[Data items]
⟨

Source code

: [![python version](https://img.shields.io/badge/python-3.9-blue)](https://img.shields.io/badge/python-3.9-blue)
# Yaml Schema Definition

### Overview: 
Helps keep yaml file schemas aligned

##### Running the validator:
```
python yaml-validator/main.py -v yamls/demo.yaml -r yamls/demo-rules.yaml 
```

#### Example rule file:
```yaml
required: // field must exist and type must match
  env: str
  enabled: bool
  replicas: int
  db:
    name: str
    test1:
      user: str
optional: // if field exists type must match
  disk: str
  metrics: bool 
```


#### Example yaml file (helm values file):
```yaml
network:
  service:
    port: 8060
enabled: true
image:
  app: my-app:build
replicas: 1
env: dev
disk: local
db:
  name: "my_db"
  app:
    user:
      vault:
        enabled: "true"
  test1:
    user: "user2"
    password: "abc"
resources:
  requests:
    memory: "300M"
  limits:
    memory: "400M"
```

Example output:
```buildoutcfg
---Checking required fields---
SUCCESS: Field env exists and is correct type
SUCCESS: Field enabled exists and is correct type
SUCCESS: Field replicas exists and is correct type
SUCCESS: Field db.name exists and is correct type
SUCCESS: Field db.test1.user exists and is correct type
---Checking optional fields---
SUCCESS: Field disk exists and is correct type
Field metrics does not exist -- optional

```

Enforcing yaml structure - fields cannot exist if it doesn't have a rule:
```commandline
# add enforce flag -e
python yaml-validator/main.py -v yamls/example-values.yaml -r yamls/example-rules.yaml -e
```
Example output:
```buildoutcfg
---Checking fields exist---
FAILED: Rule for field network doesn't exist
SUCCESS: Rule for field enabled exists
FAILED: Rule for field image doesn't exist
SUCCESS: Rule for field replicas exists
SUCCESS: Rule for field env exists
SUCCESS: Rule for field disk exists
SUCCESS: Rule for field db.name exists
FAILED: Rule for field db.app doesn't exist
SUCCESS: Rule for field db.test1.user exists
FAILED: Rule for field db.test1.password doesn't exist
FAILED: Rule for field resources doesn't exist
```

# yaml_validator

⟩

Take the entries above and copy out all lines with the string "doesn".

Enforcing yaml structure - fields cannot exist if it doesn't have a rule:
FAILED: Rule for field network doesn't exist
FAILED: Rule for field image doesn't exist
FAILED: Rule for field db.app doesn't exist
FAILED: Rule for field db.test1.password doesn't exist
FAILED: Rule for field resources doesn't exist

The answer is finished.